+ Evangelio de nuestro Señor Jesucristo según san Lucas 2, 22-40
Cuando llegó el día fijado por la Ley de Moisés para la purificación de ellos, llevaron al niño a Jerusalén para presentarlo al Señor, como está escrito en la Ley: “Todo varón primogénito será consagrado al Señor”. También debían ofrecer en sacrificio un par de tórtolas o de pichones de paloma, como ordena la Ley del Señor.
Vivía entonces en Jerusalén un hombre llamado Simeón, que era justo y piadoso, y esperaba el consuelo de Israel. El Espíritu Santo estaba en él y le había revelado que no moriría antes de ver al Mesías del Señor. Conducido por el mismo Espíritu, fue al Templo, y cuando los padres de Jesús llevaron al niño para cumplir con él las prescripciones de la Ley, Simeón lo tomó en sus brazos y alabó a Dios, diciendo:
“Ahora, Señor, puedes dejar que tu servidor muera en paz, como lo has prometido, porque mis ojos han visto la salvación que preparaste delante de todos los pueblos: luz para iluminar a las naciones paganas y gloria de tu pueblo Israel”.
Su padre y su madre estaban admirados por lo que oían decir de Él. Simeón, después de bendecirlos, dijo a María, la madre:
“Este niño será causa de caída y de elevación para muchos en Israel; será signo de contradicción, y a ti misma una espada te atravesará el corazón. Así se manifestarán claramente los pensamientos íntimos de muchos”.
Había también allí una profetisa llamada Ana, hija de Fanuel, de la familia de Aser, mujer ya entrada en años, que, casada en su juventud, había vivido siete años con su marido. Desde entonces había permanecido viuda, y tenía ochenta y cuatro años.
No se apartaba del Templo, sirviendo a Dios noche y día con ayunos y oraciones. Se presentó en ese mismo momento y se puso a dar gracias a Dios. Y hablaba acerca del niño a todos los que esperaban la redención de Jerusalén.
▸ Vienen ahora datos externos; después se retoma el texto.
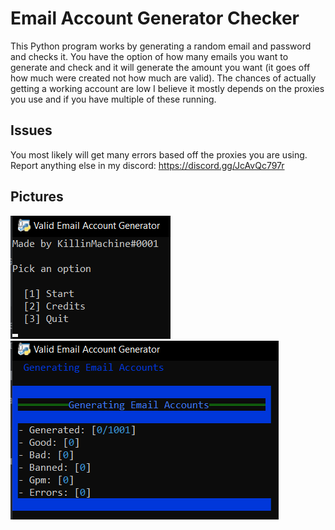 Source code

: # Email Account Generator Checker
This Python program works by generating a random email and password and checks it. You have the option of how many emails you want to generate and check and it will generate the amount you want (it goes off how much were created not how much are valid). The chances of actually getting a working account are low I believe it mostly depends on the proxies you use and if you have multiple of these running.

## Issues
You most likely will get many errors based off the proxies you are using. Report anything else in my discord: https://discord.gg/JcAvQc797r

## Pictures
![](pictures/1.png)
![](pictures/2.png) 

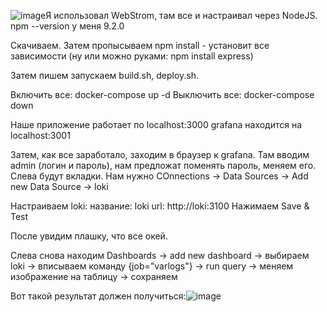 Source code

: ![image](https://github.com/KipeTBest/smth_strange/assets/90268471/938f5560-e850-482e-be7b-75de831585f6)Я использовал WebStrom, там все и настраивал через NodeJS. npm --version у меня 9.2.0

Скачиваем. Затем пропысываем npm install - установит все зависимости (ну или можно руками: npm install express)

Затем пишем запускаем build.sh, deploy.sh.

Включить все: docker-compose up -d
Выключить все: docker-compose down

Наше приложение работает по localhost:3000
grafana находится на localhost:3001

Затем, как все заработало, заходим в браузер к grafana. Там вводим admin (логин и пароль), нам предложат поменять пароль, меняем его.
Слева будут вкладки. Нам нужно COnnections -> Data Sources -> Add new Data Source -> loki

Настраиваем loki:
название: loki
url: http://loki:3100
Нажимаем Save & Test

После увидим плашку, что все окей.

Слева снова находим Dashboards -> add new dashboard -> выбираем loki -> вписываем команду {job="varlogs"} -> run query -> меняем изображение на таблицу -> сохраняем

Вот такой результат должен получиться:![image](https://github.com/KipeTBest/smth_strange/assets/90268471/2de56911-28d1-497e-bc3e-702f86a0fe4b)
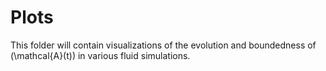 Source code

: # Plots

This folder will contain visualizations of the evolution and boundedness of \(\mathcal{A}(t)\) in various fluid simulations.
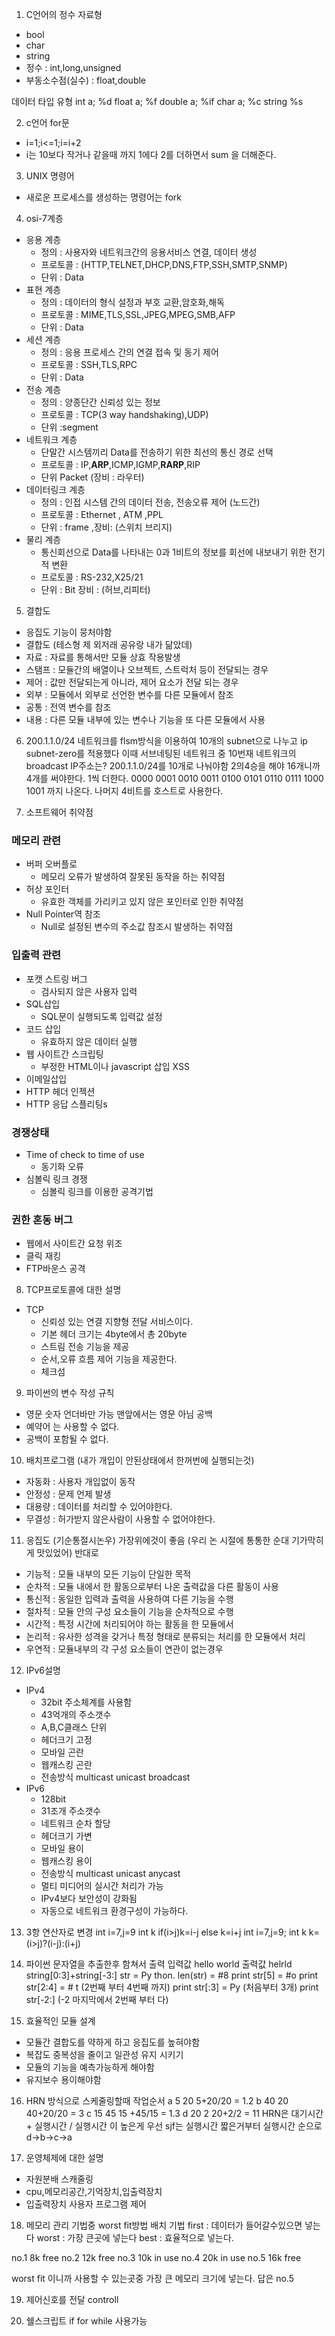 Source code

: 1. C언어의 정수 자료형

- bool
- char
- string
- 정수 : int,long,unsigned
- 부동소수점(실수) : float,double

데이터 타입 유형
int a; %d
float a; %f
double a; %if
char a; %c
string %s

2. c언어 for문

- i=1;i<=1;i=i+2
- i는 10보다 작거나 같을때 까지 1에다 2를 더하면서 sum 을 더해준다.

3. UNIX 명령어

- 새로운 프로세스를 생성하는 명령어는 fork

4. osi-7계층

- 응용 계층
  - 정의 : 사용자와 네트워크간의 응용서비스 연결, 데이터 생성
  - 프로토콜 : (HTTP,TELNET,DHCP,DNS,FTP,SSH,SMTP,SNMP)
  - 단위 : Data
- 표현 계층
  - 정의 : 데이터의 형식 설정과 부호 교환,암호화,해독
  - 프로토콜 : MIME,TLS,SSL,JPEG,MPEG,SMB,AFP
  - 단위 : Data
- 세션 계층
  - 정의 : 응용 프로세스 간의 연결 접속 및 동기 제어
  - 프로토콜 : SSH,TLS,RPC
  - 단위 : Data
- 전송 계층
  - 정의 : 양종단간 신뢰성 있는 정보
  - 프로토콜 : TCP(3 way handshaking),UDP)
  - 단위 :segment
- 네트워크 계층
  - 단말간 시스템끼리 Data를 전송하기 위한 최선의 통신 경로 선택
  - 프로토콜 : IP,**ARP**,ICMP,IGMP,**RARP**,RIP
  - 단위 Packet (장비 : 라우터)
- 데이터링크 계층
  - 정의 : 인접 시스템 간의 데이터 전송, 전송오류 제어 (노드간)
  - 프로토콜 : Ethernet , ATM ,PPL
  - 단위 : frame ,장비: (스위치 브리지)
- 물리 계층
  - 통신회선으로 Data를 나타내는 0과 1비트의 정보를 회선에 내보내기 위한 전기적 변환
  - 프로토콜 : RS-232,X25/21
  - 단위 : Bit 장비 : (허브,리피터)

5. 결합도

- 응집도 기능이 뭉처야함
- 결합도 (테스형 제 외저래 공유랑 내가 닮았데)
- 자료 : 자료를 통해서만 모듈 상효 작용발생
- 스탬프 : 모듈간의 배열이나 오브젝트, 스트럭처 등이 전달되는 경우
- 제어 : 값만 전달되는게 아니라, 제어 요소가 전달 되는 경우
- 외부 : 모듈에서 외부로 선언한 변수를 다른 모듈에서 참조
- 공통 : 전역 변수를 참조
- 내용 : 다른 모듈 내부에 있는 변수나 기능을 또 다른 모듈에서 사용

6. 200.1.1.0/24 네트워크를 flsm방식을 이용하여 10개의 subnet으로 나누고 ip subnet-zero를 적용했다 이때 서브네팅된 네트워크 중 10번재 네트워크의 broadcast IP주소는?
   200.1.1.0/24를 10개로 나눠야함 2의4승을 해야 16개니까 4개를 써야한다. 1씩 더한다.
   0000 0001 0010 0011 0100 0101 0110 0111 1000 1001 까지 나온다.
   나머지 4비트를 호스트로 사용한다.

7. 소프트웨어 취약점

### 메모리 관련

- 버퍼 오버플로
  - 메모리 오류가 발생하여 잘못된 동작을 하는 취약점
- 허상 포인터
  - 유효한 객체를 가리키고 있지 않은 포인터로 인한 취약점
- Null Pointer역 참조
  - Null로 설정된 변수의 주소값 참조시 발생하는 취약점

### 입출력 관련

- 포캣 스트링 버그
  - 검사되지 않은 사용자 입력
- SQL삽입
  - SQL문이 실행되도록 입력값 설정
- 코드 삽입
  - 유효하지 않은 데이터 실행
- 웹 사이트간 스크립팅
  - 부정한 HTML이나 javascript 삽입 XSS
- 이메일삽입
- HTTP 헤더 인젝션
- HTTP 응답 스플리팅s

### 경쟁상태

- Time of check to time of use
  - 동기화 오류
- 심볼릭 링크 경쟁
  - 심볼릭 링크를 이용한 공격기법

### 권한 혼동 버그

- 웹에서 사이트간 요청 위조
- 클릭 재킹
- FTP바운스 공격

8. TCP프로토콜에 대한 설명

- TCP
  - 신뢰성 있는 연결 지향형 전달 서비스이다.
  - 기본 헤더 크기는 4byte에서 총 20byte
  - 스트림 전송 기능을 제공
  - 순서,오류 흐름 제어 기능을 제공한다.
  - 체크섬

9. 파이썬의 변수 작성 규칙

- 영문 숫자 언더바만 가능 맨앞에서는 영문 아님 공백
- 예약어 는 사용할 수 없다.
- 공백이 포함될 수 없다.

10. 배치프로그램 (내가 개입이 안된상태에서 한꺼번에 실행되는것)

- 자동화 : 사용자 개입없이 동작
- 안정성 : 문제 언제 발생
- 대용량 : 데이터를 처리할 수 있어야한다.
- 무결성 : 허가받지 않은사람이 사용할 수 없어야한다.

11. 응집도 (기순통절시논우) 가장위에것이 좋음
    (우리 논 시절에 통통한 순대 기가막히게 맛있었어) 반대로

- 기능적 : 모듈 내부의 모든 기능이 단일한 목적
- 순차적 : 모듈 내에서 한 활동으로부터 나온 출력값을 다른 활동이 사용
- 통신적 : 동일한 입력과 출력을 사용하여 다른 기능을 수행
- 절차적 : 모듈 안의 구성 요소들이 기능을 순차적으로 수행
- 시간적 : 특정 시간에 처리되어야 하는 활동을 한 모듈에서
- 논리적 : 유사한 성격을 갖거나 특정 형태로 분류되는 처리를 한 모듈에서 처리
- 우연적 : 모듈내부의 각 구성 요소들이 연관이 없는경우

12. IPv6설명

- IPv4
  - 32bit 주소체계를 사용함
  - 43억개의 주소갯수
  - A,B,C클래스 단위
  - 헤더크기 고정
  - 모바일 곤란
  - 웹캐스킹 곤란
  - 전송방식 multicast unicast broadcast
- IPv6
  - 128bit
  - 31조개 주소갯수
  - 네트워크 순차 할당
  - 헤더크기 가변
  - 모바일 용이
  - 웹캐스킹 용이
  - 전송방식 multicast unicast anycast
  - 멀티 미디어의 실시간 처리가 가능
  - IPv4보다 보안성이 강화됨
  - 자동으로 네트워크 환경구성이 가능하다.

13. 3항 연산자로 변경
    int i=7,j=9
    int k
    if(i>j)k=i-j
    else k=i+j
    int i=7,j=9;
    int k
    k=(i>j)?(i-j):(i+j)

14. 파이썬 문자열을 추출한후 함쳐서 출력
    입력값 hello world
    출력값 helrld
    string[0:3]+string[-3:]
    str = Py thon.
    len(str) = #8
    print str[5] = #o
    print str[2:4] = # t (2번째 부터 4번째 까지)
    print str[:3] = Py (처음부터 3개)
    print str[-2:] (-2 마지막에서 2번째 부터 다)

15. 효율적인 모듈 설계

- 모듈간 결합도를 약하게 하고 응집도를 높혀야함
- 복잡도 중복성을 줄이고 일관성 유지 시키기
- 모듈의 기능을 예측가능하게 해야함
- 유지보수 용이해야함

16. HRN 방식으로 스케줄링할때 작업순서
    a 5 20 5+20/20 = 1.2
    b 40 20 40+20/20 = 3
    c 15 45 15 +45/15 = 1.3
    d 20 2 20+2/2 = 11
    HRN은 대기시간 + 실행시간 / 실행시간 이 높은게 우선
    sjf는 실행시간 짧은거부터
    실행시간 순으로 d->b->c->a

17. 운영체제에 대한 설명

- 자원분배 스캐줄링
- cpu,메모리공간,기억장치,입출력장치
- 입출력장치 사용자 프로그램 제어

18. 메모리 관리 기법중 worst fit방법
    배치 기법
    first : 데이터가 들어갈수있으면 넣는다
    worst : 가장 큰곳에 넣는다
    best : 효율적으로 넣는다.

no.1 8k free
no.2 12k free
no.3 10k in use
no.4 20k in use
no.5 16k free

worst fit 이니까 사용할 수 있는곳중 가장 큰 메모리 크기에 넣는다.
답은 no.5

19. 제어신호를 전달 controll

20. 쉘스크립트
    if for while 사용가능
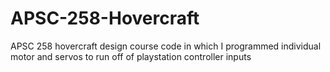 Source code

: # APSC-258-Hovercraft
APSC 258 hovercraft design course code in which I programmed individual motor and servos to run off of playstation controller inputs
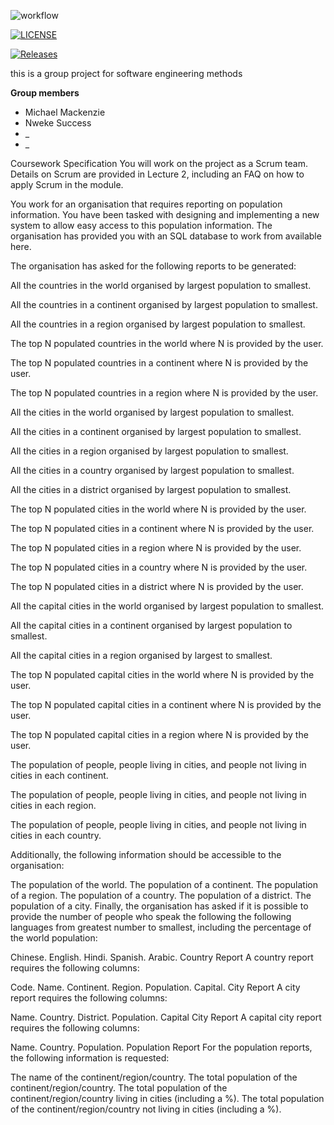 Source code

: ![workflow](https://github.com/moi-kei/set08103_Group11/actions/workflows/main.yml/badge.svg)

[![LICENSE](https://img.shields.io/github/license/moi-kei/set08103_Group-11.svg?style=flat-square)](https://github.com/moi-kei/set08103_Group-11/blob/master/LICENSE)

[![Releases](https://img.shields.io/github/release/moi-kei/set08103_Group-11/all.svg?style=flat-square)](https://github.com/moi-kei/set08103_Group-11/releases)

this is a group project for software engineering methods

**Group members**
- Michael Mackenzie
- Nweke Success
- _
- _

Coursework Specification
You will work on the project as a Scrum team. Details on Scrum are provided in Lecture 2, including an FAQ on how to apply Scrum in the module.

You work for an organisation that requires reporting on population information. You have been tasked with designing and implementing a new system to allow easy access to this population information. The organisation has provided you with an SQL database to work from available here.

The organisation has asked for the following reports to be generated:

All the countries in the world organised by largest population to smallest.

All the countries in a continent organised by largest population to smallest.

All the countries in a region organised by largest population to smallest.

The top N populated countries in the world where N is provided by the user.

The top N populated countries in a continent where N is provided by the user.

The top N populated countries in a region where N is provided by the user.

All the cities in the world organised by largest population to smallest.

All the cities in a continent organised by largest population to smallest.

All the cities in a region organised by largest population to smallest.

All the cities in a country organised by largest population to smallest.

All the cities in a district organised by largest population to smallest.

The top N populated cities in the world where N is provided by the user.

The top N populated cities in a continent where N is provided by the user.

The top N populated cities in a region where N is provided by the user.

The top N populated cities in a country where N is provided by the user.

The top N populated cities in a district where N is provided by the user.

All the capital cities in the world organised by largest population to smallest.

All the capital cities in a continent organised by largest population to smallest.

All the capital cities in a region organised by largest to smallest.

The top N populated capital cities in the world where N is provided by the user.

The top N populated capital cities in a continent where N is provided by the user.

The top N populated capital cities in a region where N is provided by the user.

The population of people, people living in cities, and people not living in cities in each continent.

The population of people, people living in cities, and people not living in cities in each region.

The population of people, people living in cities, and people not living in cities in each country.

Additionally, the following information should be accessible to the organisation:

The population of the world.
The population of a continent.
The population of a region.
The population of a country.
The population of a district.
The population of a city.
Finally, the organisation has asked if it is possible to provide the number of people who speak the following the following languages from greatest number to smallest, including the percentage of the world population:

Chinese.
English.
Hindi.
Spanish.
Arabic.
Country Report
A country report requires the following columns:

Code.
Name.
Continent.
Region.
Population.
Capital.
City Report
A city report requires the following columns:

Name.
Country.
District.
Population.
Capital City Report
A capital city report requires the following columns:

Name.
Country.
Population.
Population Report
For the population reports, the following information is requested:

The name of the continent/region/country.
The total population of the continent/region/country.
The total population of the continent/region/country living in cities (including a %).
The total population of the continent/region/country not living in cities (including a %).
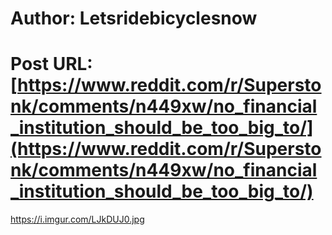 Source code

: # Author: Letsridebicyclesnow
# Post URL: [https://www.reddit.com/r/Superstonk/comments/n449xw/no_financial_institution_should_be_too_big_to/](https://www.reddit.com/r/Superstonk/comments/n449xw/no_financial_institution_should_be_too_big_to/)


https://i.imgur.com/LJkDUJ0.jpg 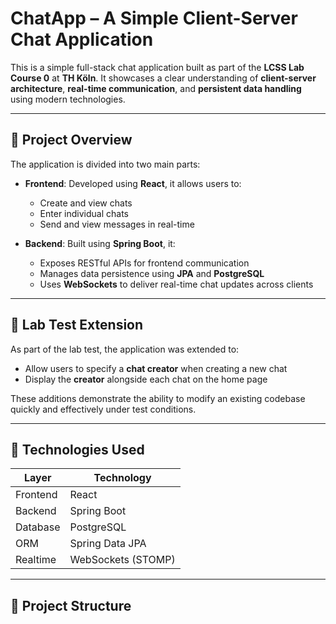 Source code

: # ChatApp – A Simple Client-Server Chat Application

This is a simple full-stack chat application built as part of the **LCSS Lab Course 0** at **TH Köln**. It showcases a clear understanding of **client-server architecture**, **real-time communication**, and **persistent data handling** using modern technologies.

---

## 📌 Project Overview

The application is divided into two main parts:

- **Frontend**: Developed using **React**, it allows users to:
  - Create and view chats
  - Enter individual chats
  - Send and view messages in real-time

- **Backend**: Built using **Spring Boot**, it:
  - Exposes RESTful APIs for frontend communication
  - Manages data persistence using **JPA** and **PostgreSQL**
  - Uses **WebSockets** to deliver real-time chat updates across clients

---

## 🧪 Lab Test Extension

As part of the lab test, the application was extended to:

- Allow users to specify a **chat creator** when creating a new chat
- Display the **creator** alongside each chat on the home page

These additions demonstrate the ability to modify an existing codebase quickly and effectively under test conditions.

---

## 🧠 Technologies Used

| Layer       | Technology       |
|-------------|------------------|
| Frontend    | React            |
| Backend     | Spring Boot      |
| Database    | PostgreSQL       |
| ORM         | Spring Data JPA  |
| Realtime    | WebSockets (STOMP) |

---

## 📁 Project Structure

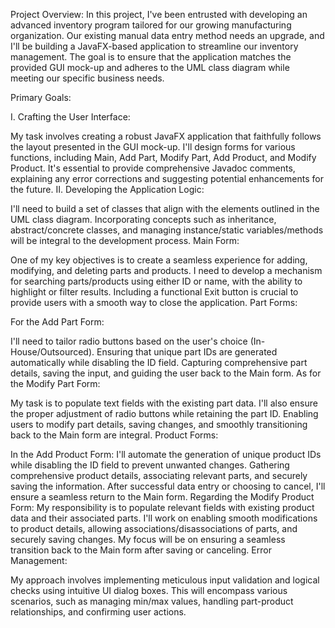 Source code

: Project Overview:
In this project, I've been entrusted with developing an advanced inventory program tailored for our growing manufacturing organization. Our existing manual data entry method needs an upgrade, and I'll be building a JavaFX-based application to streamline our inventory management. The goal is to ensure that the application matches the provided GUI mock-up and adheres to the UML class diagram while meeting our specific business needs.

Primary Goals:

I. Crafting the User Interface:

My task involves creating a robust JavaFX application that faithfully follows the layout presented in the GUI mock-up.
I'll design forms for various functions, including Main, Add Part, Modify Part, Add Product, and Modify Product.
It's essential to provide comprehensive Javadoc comments, explaining any error corrections and suggesting potential enhancements for the future.
II. Developing the Application Logic:

I'll need to build a set of classes that align with the elements outlined in the UML class diagram.
Incorporating concepts such as inheritance, abstract/concrete classes, and managing instance/static variables/methods will be integral to the development process.
Main Form:

One of my key objectives is to create a seamless experience for adding, modifying, and deleting parts and products.
I need to develop a mechanism for searching parts/products using either ID or name, with the ability to highlight or filter results.
Including a functional Exit button is crucial to provide users with a smooth way to close the application.
Part Forms:

For the Add Part Form:

I'll need to tailor radio buttons based on the user's choice (In-House/Outsourced).
Ensuring that unique part IDs are generated automatically while disabling the ID field.
Capturing comprehensive part details, saving the input, and guiding the user back to the Main form.
As for the Modify Part Form:

My task is to populate text fields with the existing part data.
I'll also ensure the proper adjustment of radio buttons while retaining the part ID.
Enabling users to modify part details, saving changes, and smoothly transitioning back to the Main form are integral.
Product Forms:

In the Add Product Form:
I'll automate the generation of unique product IDs while disabling the ID field to prevent unwanted changes.
Gathering comprehensive product details, associating relevant parts, and securely saving the information.
After successful data entry or choosing to cancel, I'll ensure a seamless return to the Main form.
Regarding the Modify Product Form:
My responsibility is to populate relevant fields with existing product data and their associated parts.
I'll work on enabling smooth modifications to product details, allowing associations/disassociations of parts, and securely saving changes.
My focus will be on ensuring a seamless transition back to the Main form after saving or canceling.
Error Management:

My approach involves implementing meticulous input validation and logical checks using intuitive UI dialog boxes.
This will encompass various scenarios, such as managing min/max values, handling part-product relationships, and confirming user actions.
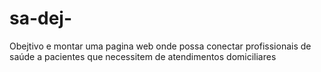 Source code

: # sa-dej-
Obejtivo e montar uma pagina web onde possa conectar profissionais de saúde a pacientes que necessitem de atendimentos domiciliares
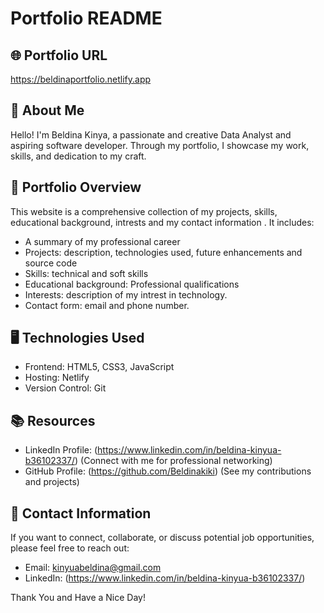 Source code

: # Portfolio README

## 🌐 Portfolio URL
https://beldinaportfolio.netlify.app

## 🤝 About Me
Hello! I'm Beldina Kinya, a passionate and creative Data Analyst and aspiring software developer. Through my portfolio, I showcase my work, skills, and dedication to my craft.

## 🎨 Portfolio Overview
This website is a comprehensive collection of my projects, skills, educational background, intrests and my contact information . It includes:
- A summary of my professional career
- Projects: description, technologies used, future enhancements and source code
- Skills: technical and soft skills
- Educational background: Professional qualifications
- Interests: description of my intrest in technology.
- Contact form: email and phone number.

## 🖥️ Technologies Used
- Frontend: HTML5, CSS3, JavaScript
- Hosting: Netlify
- Version Control: Git

## 📚 Resources
- LinkedIn Profile: (https://www.linkedin.com/in/beldina-kinyua-b36102337/) (Connect with me for professional networking)
- GitHub Profile: (https://github.com/Beldinakiki) (See my contributions and projects)

## 🤝 Contact Information
If you want to connect, collaborate, or discuss potential job opportunities, please feel free to reach out:
- Email: kinyuabeldina@gmail.com
- LinkedIn: (https://www.linkedin.com/in/beldina-kinyua-b36102337/)

Thank You and Have a Nice Day!
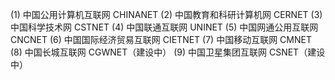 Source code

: (1) 中国公用计算机互联网 CHINANET
(2) 中国教育和科研计算机网 CERNET
(3) 中国科学技术网 CSTNET
(4) 中国联通互联网 UNINET
(5) 中国网通公用互联网 CNCNET
(6) 中国国际经济贸易互联网 CIETNET
(7) 中国移动互联网 CMNET
(8) 中国长城互联网 CGWNET（建设中）
(9) 中国卫星集团互联网 CSNET（建设中） 
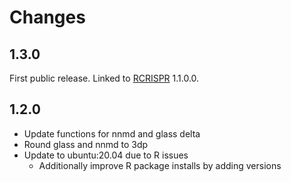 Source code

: # Changes

## 1.3.0

First public release.  Linked to [RCRISPR](https://github.com/cancerit/RCRISPR) 1.1.0.0.

## 1.2.0

- Update functions for nnmd and glass delta
- Round glass and nnmd to 3dp
- Update to ubuntu:20.04 due to R issues
  - Additionally improve R package installs by adding versions

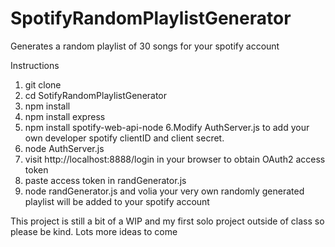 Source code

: # SpotifyRandomPlaylistGenerator
Generates a random playlist of 30 songs for your spotify account

Instructions

1. git clone <this repo url>
2. cd SotifyRandomPlaylistGenerator
3. npm install
4. npm install express
5. npm install spotify-web-api-node
6.Modify AuthServer.js to add your own developer spotify clientID and client secret.
7. node AuthServer.js
8. visit http://localhost:8888/login in your browser to obtain OAuth2 access token
9. paste access token in randGenerator.js
10. node randGenerator.js and volia your very own randomly generated playlist will be added to your spotify account
  
This project is still a bit of a WIP and my first solo project outside of class so please be kind. Lots more ideas to come


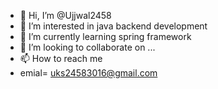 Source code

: - 👋 Hi, I’m @Ujjwal2458
- 👀 I’m interested in java backend development
- 🌱 I’m currently learning spring framework
- 💞️ I’m looking to collaborate on ...
- 📫 How to reach me 
- emial= uks24583016@gmail.com

<!---
Ujjwal2458/Ujjwal2458 is a ✨ special ✨ repository because its `README.md` (this file) appears on your GitHub profile.
You can click the Preview link to take a look at your changes.
--->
Después de cumplir todo lo que ordenaba la Ley del Señor, volvieron a su ciudad de Nazaret, en Galilea. El niño iba creciendo y se fortalecía, lleno de sabiduría, y la gracia de Dios estaba con Él.
Palabra del Señor.
Reflexión
Al celebrar hoy la Presentación del Señor en el texto de Lucas podemos encontrar dos figuras de la vida cotidiana. La primera es el hecho que el niño Jesús se revela como Salvador a dos ancianos: Simeón y Ana, la profetisa. Aquí la vejez aparece como el sinónimo de la experiencia, del camino recorrido, de la capacidad de distinguir lo trascendente de lo efímero. Ambas personas se alegran de encontrarse con quien tanto esperaban: Simeón por medio de la revelación del Espíritu Santo y Ana por medio de las profecías.
La segunda figura cotidiana presente en la lectura es que este encuentro se produce durante un trámite frecuente, como era la presentación en el templo. Jesús podría haber gobernado como un poderoso rey, pero se hizo servidor de los hombres. Así se expresa como cumplió con todos los ritos y oraciones del Judaísmo. De este gesto rescatamos la obediencia y la sencillez de cumplir con los mandatos de la religión y la renuncia a todo poder “violento” en virtud de servir a las personas.
Hoy nos podemos preguntar: ¿Somos capaces de descubrir la presencia de Dios en nuestra vida? ¿Qué tanto conocemos y respetamos la normativa de la Iglesia?